In a recent study published in the Clinical Infectious Diseases journal, researchers assessed the impact of long coronavirus disease 2019 (COVID-19) on C-C chemokine receptor-5 (CCR5) and immunosuppression.
Long COVID is a condition where COVID-19 symptoms persist for months and is characterized by over 203 symptoms affecting more than ten organ systems, making the syndrome highly complex. However, various studies have reported the association of CCR5 with long COVID-19.
About the study
In the present study, the researchers investigated the impact of leronlimab, which is a CCR5-binding humanized immunoglobulin G4 monoclonal antibody, on CCR5 surface cell levels during long COVID.
The team conducted an exploratory trial comprising 55 individuals diagnosed with long COVID. These participants were randomly assigned to be administered subcutaneous doses of either 700 mg of leronlimab or saline placebo per week for eight weeks. The participants receiving the placebo had an average age of 51.6 years compared to the treated group, with an average age of 45.5 years. The team compared the changes occurring in the 24 symptoms observed in the drug-treated and the placebo participants.

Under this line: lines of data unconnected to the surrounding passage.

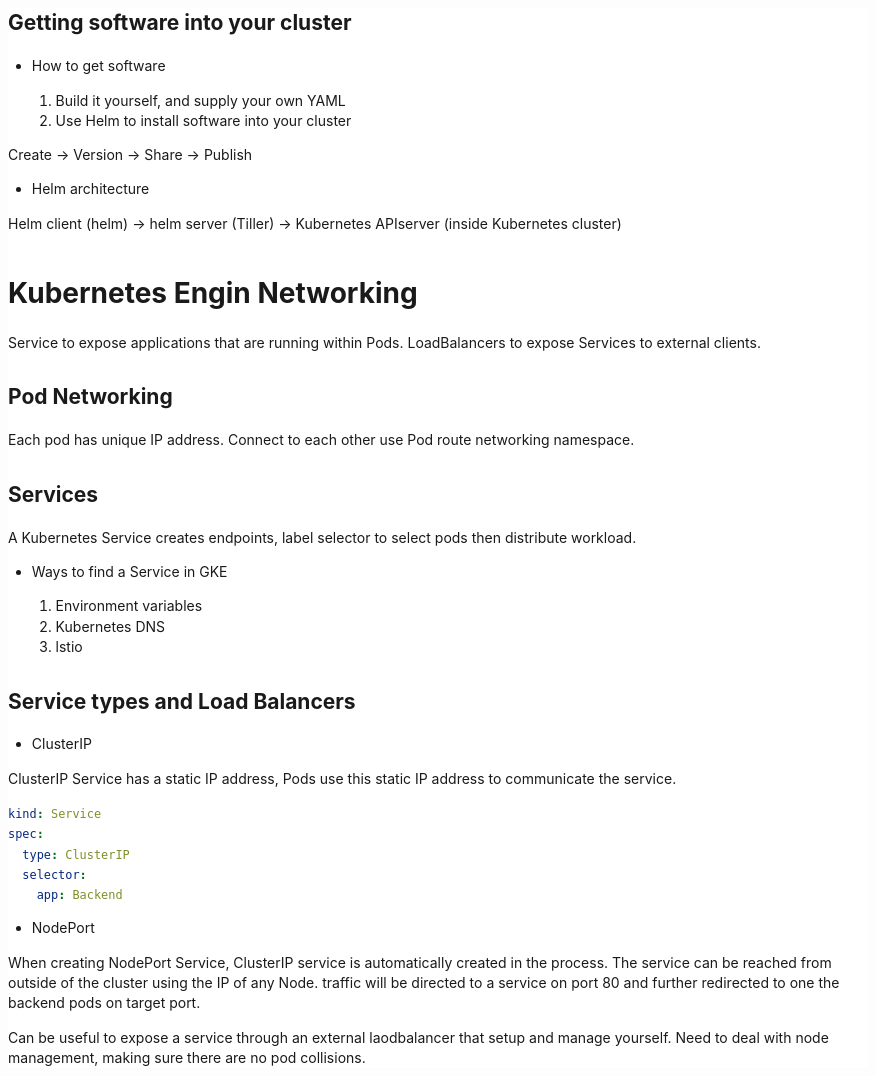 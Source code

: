## Getting software into your cluster

- How to get software

  1. Build it yourself, and supply your own YAML
  2. Use Helm to install software into your cluster

Create -> Version -> Share -> Publish

- Helm architecture

Helm client (helm) -> helm server (Tiller) -> Kubernetes APIserver (inside Kubernetes cluster)

# **Kubernetes Engin Networking**

Service to expose applications that are running within Pods. LoadBalancers to expose Services to external clients.

## Pod Networking

Each pod has unique IP address. Connect to each other use Pod route networking namespace.

## Services

A Kubernetes Service creates endpoints, label selector to select pods then distribute workload.

- Ways to find a Service in GKE

  1. Environment variables
  2. Kubernetes DNS
  3. lstio

## Service types and Load Balancers

- ClusterIP

ClusterIP Service has a static IP address, Pods use this static IP address to communicate the service.

```yaml
kind: Service
spec:
  type: ClusterIP
  selector:
    app: Backend
```

- NodePort

When creating NodePort Service, ClusterIP service is automatically created in the process. The service can be reached from outside of the cluster using the IP of any Node. traffic will be directed to a service on port 80 and further redirected to one the backend pods on target port.

Can be useful to expose a service through an external laodbalancer that setup and manage yourself. Need to deal with node management, making sure there are no pod collisions.
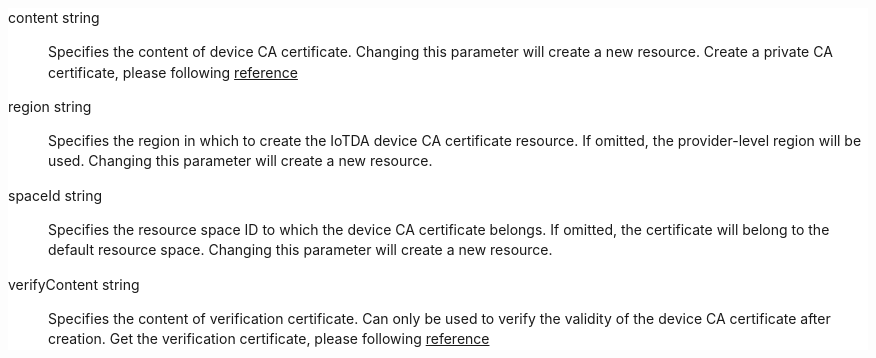 <div>
<pulumi-choosable type="language" values="javascript,typescript">
<dl class="resources-properties"><dt class="property-required property-replacement"
            title="Required">
        <span id="content_nodejs">
<a data-swiftype-name="resource-property" data-swiftype-type="text" href="#content_nodejs" style="color: inherit; text-decoration: inherit;">content</a>
</span>
        <span class="property-indicator"></span>
        <span class="property-type">string</span>
    </dt>
    <dd><p>Specifies the content of device CA certificate.
Changing this parameter will create a new resource. Create a private CA certificate,
please following <a href="https://support.huaweicloud.com/usermanual-iothub/iot_01_0104.html">reference</a></p>
</dd><dt class="property-optional property-replacement"
            title="Optional">
        <span id="region_nodejs">
<a data-swiftype-name="resource-property" data-swiftype-type="text" href="#region_nodejs" style="color: inherit; text-decoration: inherit;">region</a>
</span>
        <span class="property-indicator"></span>
        <span class="property-type">string</span>
    </dt>
    <dd><p>Specifies the region in which to create the IoTDA device CA certificate
resource. If omitted, the provider-level region will be used. Changing this parameter will create a new resource.</p>
</dd><dt class="property-optional property-replacement"
            title="Optional">
        <span id="spaceid_nodejs">
<a data-swiftype-name="resource-property" data-swiftype-type="text" href="#spaceid_nodejs" style="color: inherit; text-decoration: inherit;">space<wbr>Id</a>
</span>
        <span class="property-indicator"></span>
        <span class="property-type">string</span>
    </dt>
    <dd><p>Specifies the resource space ID to which the device CA certificate belongs.
If omitted, the certificate will belong to the default resource space.
Changing this parameter will create a new resource.</p>
</dd><dt class="property-optional"
            title="Optional">
        <span id="verifycontent_nodejs">
<a data-swiftype-name="resource-property" data-swiftype-type="text" href="#verifycontent_nodejs" style="color: inherit; text-decoration: inherit;">verify<wbr>Content</a>
</span>
        <span class="property-indicator"></span>
        <span class="property-type">string</span>
    </dt>
    <dd><p>Specifies the content of verification certificate. Can only be used to verify
the validity of the device CA certificate after creation. Get the verification certificate,
please following <a href="https://support.huaweicloud.com/usermanual-iothub/iot_01_0106.html">reference</a></p>
</dd></dl>
</pulumi-choosable>
</div>
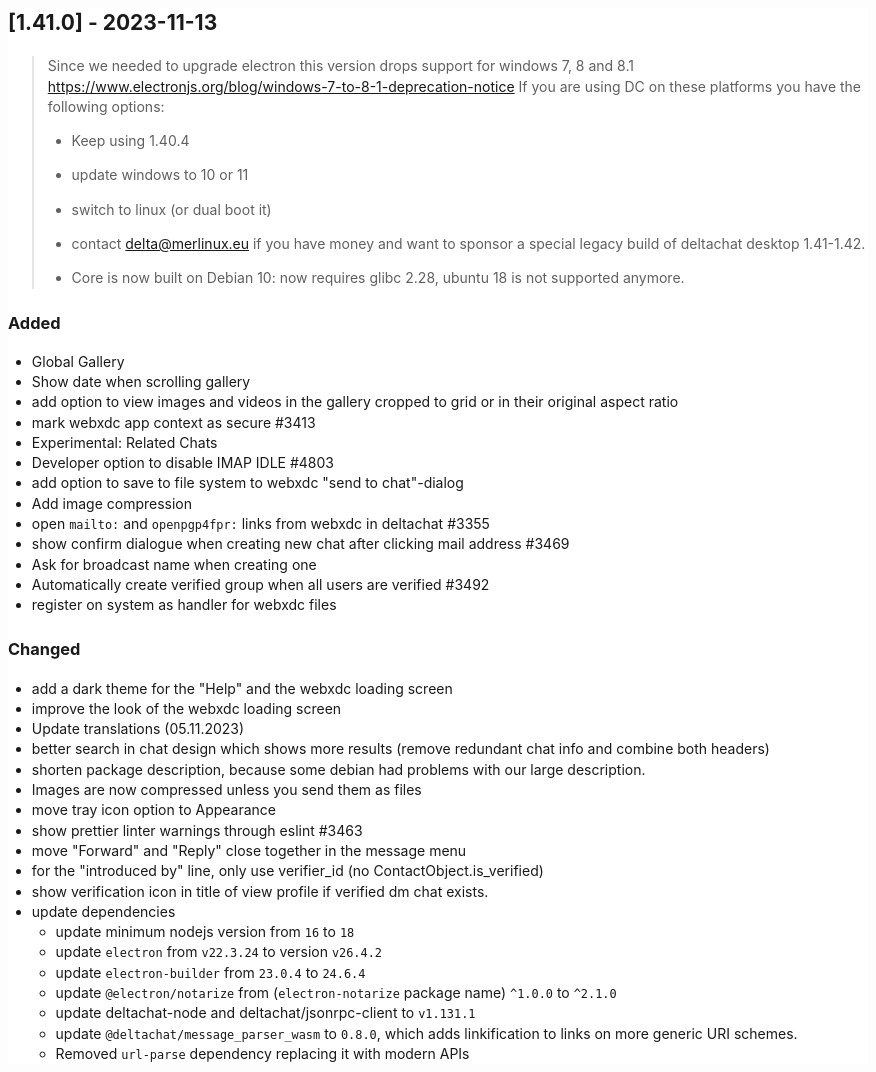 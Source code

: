 ## [1.41.0] - 2023-11-13

> Since we needed to upgrade electron this version drops support for windows 7, 8 and 8.1
> https://www.electronjs.org/blog/windows-7-to-8-1-deprecation-notice
> If you are using DC on these platforms you have the following options:
> - Keep using 1.40.4
> - update windows to 10 or 11
> - switch to linux (or dual boot it)
> - contact delta@merlinux.eu if you have money and want to sponsor a special legacy build of deltachat desktop 1.41-1.42.
>
> - Core is now built on Debian 10: now requires glibc 2.28, ubuntu 18 is not supported anymore.

### Added
- Global Gallery
- Show date when scrolling gallery
- add option to view images and videos in the gallery cropped to grid or in their original aspect ratio
- mark webxdc app context as secure #3413
- Experimental: Related Chats
- Developer option to disable IMAP IDLE #4803
- add option to save to file system to webxdc "send to chat"-dialog
- Add image compression
- open `mailto:` and `openpgp4fpr:` links from webxdc in deltachat #3355
- show confirm dialogue when creating new chat after clicking mail address #3469
- Ask for broadcast name when creating one
- Automatically create verified group when all users are verified #3492
- register on system as handler for webxdc files

### Changed
- add a dark theme for the "Help" and the webxdc loading screen
- improve the look of the webxdc loading screen
- Update translations (05.11.2023)
- better search in chat design which shows more results (remove redundant chat info and combine both headers)
- shorten package description, because some debian had problems with our large description.
- Images are now compressed unless you send them as files
- move tray icon option to Appearance
- show prettier linter warnings through eslint #3463
- move "Forward" and "Reply" close together in the message menu
- for the "introduced by" line, only use verifier_id (no ContactObject.is_verified)
- show verification icon in title of view profile if verified dm chat exists.
- update dependencies
  - update minimum nodejs version from `16` to `18`
  - update `electron` from `v22.3.24` to version `v26.4.2`
  - update `electron-builder` from `23.0.4` to `24.6.4`
  - update `@electron/notarize` from (`electron-notarize` package name) `^1.0.0` to `^2.1.0`
  - update deltachat-node and deltachat/jsonrpc-client to `v1.131.1`
  - update `@deltachat/message_parser_wasm` to `0.8.0`, which adds linkification to links on more generic URI schemes.
  - Removed `url-parse` dependency replacing it with modern APIs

The primary endpoint of the study included a numerically negative change in the severity of symptoms for 56 days, which indicated improvement in symptoms. The symptoms were scored as 0–4 or 0–3, while the composite symptom scores were not weighted. The exploratory endpoints included alterations in the cell surface levels of peripheral blood leukocyte CCR5, plasma cytokines, and immune cell phenotypes.
The study results showed that the mean symptom score changes from day 30 to day 56 were -16.0 in the leronlimab-treated cohort and -12 in the placebo group. For most of the symptoms, a higher number of drug-treated participants had reduced symptom severities than the placebo-treated participants.
The team also observed a significant increase in the cell surface levels of CCR5 from baseline to day 56 in the individuals treated with leronlimab but not in the participants from the placebo group. Among individuals who improved after receiving either the drug or the placebo, the cell surface levels of CCR5 also showed substantial improvement from baseline to day 56 in the drug-treated group and not the placebo-treated cohort.
Moreover, the individuals who had received the placebo had no remarkable differences in the cell surface levels of CCR5 from the baseline to day 56. The team also found no differences in the levels of major immune cells at baseline between the individuals who did and did not report a symptom improvement from either of the study groups. Notably, treatment with leronlimab was correlated with an increase in important immune cells, including T cells, and a decrease in interleukin-10 and C-C chemokine ligand-2 (CCL-2).
The study findings showed that the immune down-modulation caused by long COVID was significantly reversed by treatment with leronlimab. The researchers believe that further extensive studies can ascertain the mechanism of CCR5 in the manifestation of long COVID.